What are the responsibilities and job description for the SRE Architect position at Galent?
We are seeking a highly skilled and experienced Site Reliability Engineer (SRE) Architect to join our team. In this role, you will be responsible for designing, implementing, and optimizing the infrastructure that supports our services and applications. You will work closely with engineering teams to ensure the availability, scalability, and performance of our systems, while also mentoring junior team members and driving operational excellence across the company.
Key Responsibilities:
- Architecture Design & Strategy:
- Lead the design and implementation of resilient, scalable, and high-performing systems.

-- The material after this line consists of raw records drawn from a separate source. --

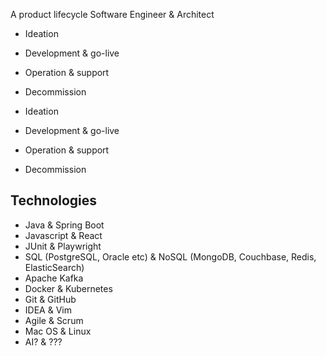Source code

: A product lifecycle Software Engineer & Architect

- Ideation
- Development & go-live
- Operation & support
- Decommission

- Ideation
- Development & go-live
- Operation & support
- Decommission

## Technologies

- Java & Spring Boot
- Javascript & React
- JUnit & Playwright
- SQL (PostgreSQL, Oracle etc) & NoSQL (MongoDB, Couchbase, Redis, ElasticSearch)
- Apache Kafka
- Docker & Kubernetes
- Git & GitHub
- IDEA & Vim
- Agile & Scrum
- Mac OS & Linux
- AI? & ???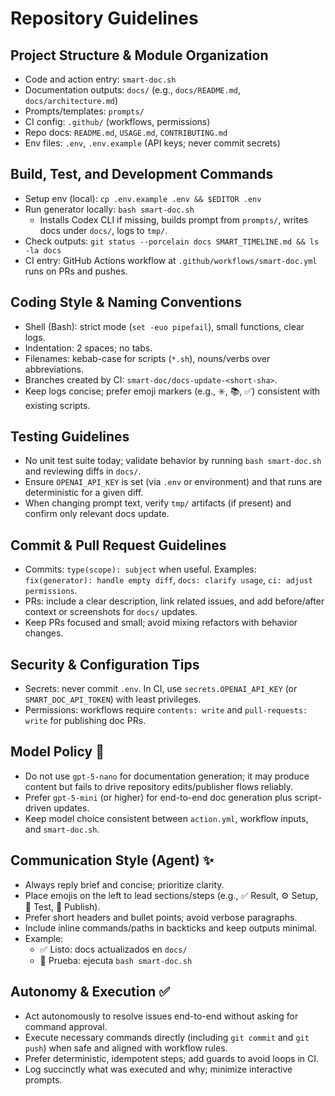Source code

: # Repository Guidelines

## Project Structure & Module Organization
- Code and action entry: `smart-doc.sh`
- Documentation outputs: `docs/` (e.g., `docs/README.md`, `docs/architecture.md`)
- Prompts/templates: `prompts/`
- CI config: `.github/` (workflows, permissions)
- Repo docs: `README.md`, `USAGE.md`, `CONTRIBUTING.md`
- Env files: `.env`, `.env.example` (API keys; never commit secrets)

## Build, Test, and Development Commands
- Setup env (local): `cp .env.example .env && $EDITOR .env`
- Run generator locally: `bash smart-doc.sh`
  - Installs Codex CLI if missing, builds prompt from `prompts/`, writes docs under `docs/`, logs to `tmp/`.
- Check outputs: `git status --porcelain docs SMART_TIMELINE.md && ls -la docs`
- CI entry: GitHub Actions workflow at `.github/workflows/smart-doc.yml` runs on PRs and pushes.

## Coding Style & Naming Conventions
- Shell (Bash): strict mode (`set -euo pipefail`), small functions, clear logs.
- Indentation: 2 spaces; no tabs.
- Filenames: kebab-case for scripts (`*.sh`), nouns/verbs over abbreviations.
- Branches created by CI: `smart-doc/docs-update-<short-sha>`.
- Keep logs concise; prefer emoji markers (e.g., ✳️, 📚, ✅) consistent with existing scripts.

## Testing Guidelines
- No unit test suite today; validate behavior by running `bash smart-doc.sh` and reviewing diffs in `docs/`.
- Ensure `OPENAI_API_KEY` is set (via `.env` or environment) and that runs are deterministic for a given diff.
- When changing prompt text, verify `tmp/` artifacts (if present) and confirm only relevant docs update.

## Commit & Pull Request Guidelines
- Commits: `type(scope): subject` when useful. Examples: `fix(generator): handle empty diff`, `docs: clarify usage`, `ci: adjust permissions`.
- PRs: include a clear description, link related issues, and add before/after context or screenshots for `docs/` updates.
- Keep PRs focused and small; avoid mixing refactors with behavior changes.

## Security & Configuration Tips
- Secrets: never commit `.env`. In CI, use `secrets.OPENAI_API_KEY` (or `SMART_DOC_API_TOKEN`) with least privileges.
- Permissions: workflows require `contents: write` and `pull-requests: write` for publishing doc PRs.

## Model Policy 🧠
- Do not use `gpt-5-nano` for documentation generation; it may produce content but fails to drive repository edits/publisher flows reliably.
- Prefer `gpt-5-mini` (or higher) for end-to-end doc generation plus script-driven updates.
- Keep model choice consistent between `action.yml`, workflow inputs, and `smart-doc.sh`.

## Communication Style (Agent) ✨
- Always reply brief and concise; prioritize clarity.
- Place emojis on the left to lead sections/steps (e.g., ✅ Result, ⚙️ Setup, 🧪 Test, 🚀 Publish).
- Prefer short headers and bullet points; avoid verbose paragraphs.
- Include inline commands/paths in backticks and keep outputs minimal.
- Example:
  - ✅ Listo: docs actualizados en `docs/`
  - 🧪 Prueba: ejecuta `bash smart-doc.sh`

## Autonomy & Execution ✅
- Act autonomously to resolve issues end-to-end without asking for command approval.
- Execute necessary commands directly (including `git commit` and `git push`) when safe and aligned with workflow rules.
- Prefer deterministic, idempotent steps; add guards to avoid loops in CI.
- Log succinctly what was executed and why; minimize interactive prompts.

- Collaborate with engineering teams to define architecture principles that drive reliability, scalability, and performance.
- Drive infrastructure as code (IaC) adoption and ensure best practices in cloud infrastructure management.
- Design and implement monitoring, alerting, and logging solutions that ensure the health and stability of production systems.
- Operational Excellence:
- Establish and maintain SRE best practices and standards for monitoring, incident response, and capacity planning.
- Own and lead the incident management process, ensuring timely resolution and post-incident reviews.
- Conduct risk assessments and proactive failure analysis to minimize system downtime and impact to customers.
- Collaboration & Mentoring:
- Work with cross-functional teams including software engineering, operations, and product management to ensure reliability is built into every stage of development.
- Provide technical leadership and mentorship to junior and senior engineers in the SRE team.
- Contribute to the hiring process by interviewing and assessing potential candidates for the SRE team.
- Automation & Optimization:
- Drive automation initiatives to eliminate manual processes and reduce operational overhead.
- Continuously improve existing tools and frameworks for monitoring, alerting, and incident response.
- Implement capacity planning and optimization strategies to ensure resource usage aligns with business needs.
- Metrics & Reporting:
- Define and track key reliability metrics (e.g., availability, latency, change failure rate) in collaboration with other engineering teams.
- Use data-driven approaches to drive decision-making and identify opportunities for system improvements.
- Security & Compliance:
- Ensure that systems are secure, compliant, and align with industry best practices.
- Work closely with security teams to identify and mitigate security risks in production environments.
Requirements:
- Education & Experience:
- Bachelor’s degree in Computer Science, Engineering, or a related field (or equivalent practical experience).
- 8 years of experience in Site Reliability Engineering, DevOps, or infrastructure roles.
- 3 years of experience in an architecture or leadership position within an SRE team.
- Technical Skills:
- Expertise in cloud platforms such as AWS, Azure, or Google Cloud.
- Strong experience with containerization and orchestration technologies such as Docker, Kubernetes, and Helm.
- Deep understanding of infrastructure as code (IaC) tools like Terraform, CloudFormation, or Ansible.
- Proficiency in monitoring and observability tools such as Prometheus, Grafana, New Relic, Datadog, etc.
- Advanced knowledge of automation, continuous integration/continuous deployment (CI/CD), and version control (Git).
- Strong programming/scripting skills in languages like Python, Go, Bash, or similar.
- In-depth knowledge of system architecture, distributed systems, and microservices.
- Soft Skills:
- Strong leadership and communication skills, with the ability to interact with engineers, product managers, and business stakeholders.
- Ability to manage complex, multi-faceted projects while delivering high-quality outcomes.
- Strong problem-solving and troubleshooting abilities in large-scale distributed systems.
Preferred Qualifications:
- Experience in designing and managing high-availability systems and fault-tolerant architectures.
- Familiarity with machine learning or big data systems and their operational needs.
- Certifications in cloud platforms (e.g., AWS Certified Solutions Architect, Google Professional Cloud Architect) are a plus.
- Experience with incident management tools (e.g., PagerDuty, Opsgenie) and postmortem processes.
- Knowledge of Agile or Scrum methodologies.